Humans can share many things with dogs, including cuddles and quality times. It seems that coronavirus infections may be added to the list of shared experiences.
Experts claim they have found the first case of coronavirus in the UK. It was apparently contracted by a pet dog from owners who had previously tested positive for Covid. After testing on November 3, the canine was found to have contracted coronavirus.
This is not the first instance of pets being tested positive for coronavirus. A laboratory in the same city detected coronavirus last year in a cat, and research from the Netherlands suggests that the virus may be common in pets owned by people with Covid.
Experts suggest that owners of Covid should not allow their pets to get the virus. This is to avoid the possibility that the virus could spread to other animals.
Dr Christine Middlemiss, the UK's chief veterinary official, stated that coronavirus had been confirmed in a pet-dog in the UK after tests at the Animal and Plant Health Agency laboratory in Weybridge (Surrey).
She said that the infected dog was currently being treated for an unrelated condition and was now fully recovered.
Owners need not worry too much, however.
"Dogs are very unlikely to become infected. They will often only experience mild symptoms and then recover within days. Middlemiss said that there is no evidence to support the idea that pets transmit the virus directly to humans. "We will continue to monitor the situation closely and will update our guidance for pet owners if it changes."
According to the US Centers for Disease Control and Prevention, there is no risk of Covid being caught from a pet.
It states that "Based on all available information, the risk of animals spreading Covid-19 is low."
It appears that transmission can sometimes go the other direction, at least occasionally.
Dr Katherine Russell, an epidemiologist at UK Health Security Agency, stated that although Covid-19 is primarily spread from person-to-person, it can also spread to animals in certain situations.
She stated that "in accordance with general public health guidance you should wash your hands frequently, including before and afterwards contact with animals."
Professor Rowland Kao from the University of Edinburgh said that there were no signs that coronavirus infections in dogs are a concern.
He stated that dogs must be infected to transmit the virus. "If dogs were infected frequently, we would probably have seen it by now. It's unlikely that this is an issue, given the amount of infection and the number of people who live at home with their pets, but it doesn't seem to be that common.
Kao stated that dogs must spread the virus within themselves to become a reservoir. This could be done in kennels or among dogs. Kao acknowledged that dogs may not have returned to large numbers. He said, "If they have, but we haven't seen any infection transmission, it would again seem to make it unlikely."
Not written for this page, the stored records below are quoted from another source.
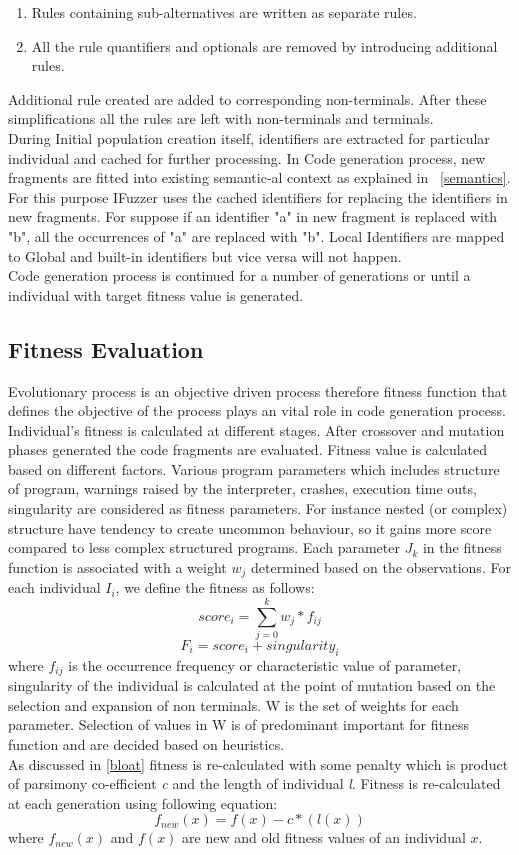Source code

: \documentclass{acm_proc_article-sp}
\begin{document}
\begin{enumerate}
\item Rules containing sub-alternatives are written as separate rules.
\item All the rule quantifiers and optionals are removed by introducing additional rules.
\end{enumerate}
Additional rule created are added to corresponding non-terminals. After these simplifications all the rules are left with non-terminals and terminals.\\
\indent During Initial population creation itself, identifiers are extracted for particular individual and cached for further processing. In Code generation process, new fragments are fitted into existing semantic-al context as explained in ~\autoref{semantics}. For this purpose IFuzzer uses the cached identifiers for replacing the identifiers in new fragments. For suppose if an identifier "a" in new fragment is replaced with "b", all the occurrences of "a" are replaced with "b". Local Identifiers are mapped to Global and built-in identifiers but vice versa will not happen.\\
Code generation process is continued for a number of generations or until a individual with target fitness value is generated. 

\subsection{Fitness Evaluation} \label{fitness}
Evolutionary process is an objective driven process therefore fitness function that defines the objective of the process plays an vital role in code generation process. Individual's fitness is calculated at different stages. After crossover and mutation phases generated the code fragments are evaluated. Fitness value is calculated based on different factors. Various program parameters which includes structure of program, warnings raised by the interpreter, crashes, execution time outs, singularity are considered as fitness parameters. For instance nested (or complex) structure have tendency to create uncommon behaviour, so it gains more score compared to less complex structured programs. Each parameter $J_{k}$ in the fitness function is associated with a weight $w_{j}$ determined based on the observations. For each individual $I_{i}$, we define the fitness as follows:
\[score_{i} = \sum_{j=0}^{k} w_{j} * f_{ij} \]
\[F_{i} = score_{i} + singularity_{i}  \]
where $f_{ij}$ is the occurrence frequency or characteristic value of parameter, singularity of the individual is calculated at the point of mutation based on the selection and expansion of non terminals. W is the set of weights for each parameter. Selection of values in W is of predominant important for fitness function and are decided based on heuristics.\\
\indent As discussed in \autoref{bloat} fitness is re-calculated with some penalty which is product of parsimony co-efficient \textit{c} and the length of individual \textit{l}. Fitness is re-calculated at each generation using following equation:
\[f_{new}(x) = f(x) - c*(l(x))  \]
where $f_{new}(x)$ and $f(x)$ are new and old fitness values of an individual $x$.
\end{document}

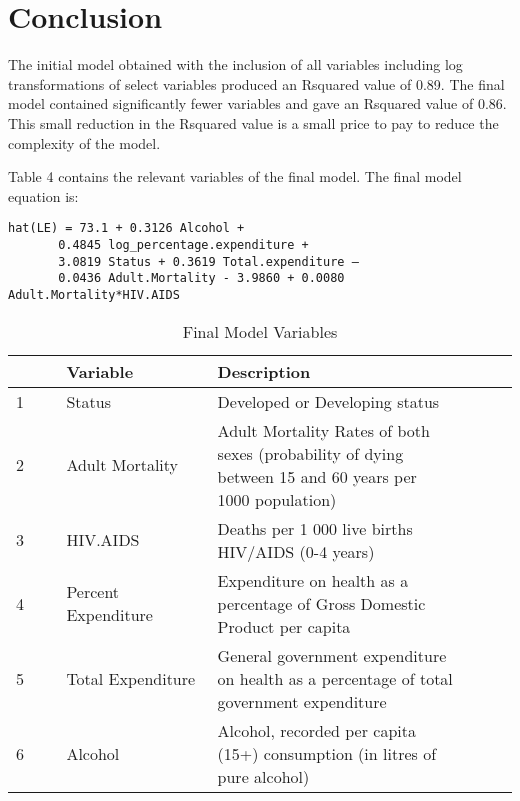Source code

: 
\section{Conclusion}
\label{sec:conclusion}

The initial model obtained with the inclusion of all variables including log transformations of select variables produced an Rsquared value of 0.89. The final model contained significantly fewer variables and gave an Rsquared value of 0.86. This small reduction in the Rsquared value is a small price to pay to reduce the complexity of the model.

Table 4 contains the relevant variables of the final model. The final model equation is:

\begin{verbatim}
hat(LE) = 73.1 + 0.3126 Alcohol + 
       0.4845 log_percentage.expenditure + 
       3.0819 Status + 0.3619 Total.expenditure – 
       0.0436 Adult.Mortality - 3.9860 + 0.0080 Adult.Mortality*HIV.AIDS
\end{verbatim}



\begin{table}[ht]
\centering
\begin{tabular}{@{}p{0.1\linewidth}  p{0.3\linewidth}p{0.5\linewidth}p{0.1\linewidth}@{}}
  \toprule
 & Variable & Description \\ 
  \midrule

1 & Status & Developed or Developing status \\ 
  2 & Adult Mortality &  Adult Mortality Rates of both sexes (probability of dying between 15 and 60 years per 1000 population) \\ 
  3 & HIV.AIDS &  Deaths per 1 000 live births HIV/AIDS (0-4 years) \\ 
  4 & Percent Expenditure &  Expenditure on health as a percentage of Gross Domestic Product per capita\\ 
  5 & Total Expenditure &  General government expenditure on health as a percentage of total government expenditure \\ 
 6 & Alcohol &  Alcohol, recorded per capita (15+) consumption (in litres of pure alcohol)\\

\bottomrule
\end{tabular}
\caption{Final Model Variables}
\label{tab:missing}
\end{table}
Coronavirus has not been confined to dogs and cats. Kao said that a large study recently showed that coronavirus is likely to be circulated among white-tailed deer in the US.
Mass cullings were carried out in Denmark and Denmark after outbreaks of coronavirus in mink farms. In February, the World Health Organization warned that there was a high chance of spreading the virus from fur farming to humans.
According to the CDC, mink transmission from human to human has been reported in the Netherlands, Denmark, Poland, and other countries. They also mention that mink could spread the virus to mink farmers.
The agency points out that there is currently no evidence that mink played a significant part in spreading Sars-CoV-2 among people.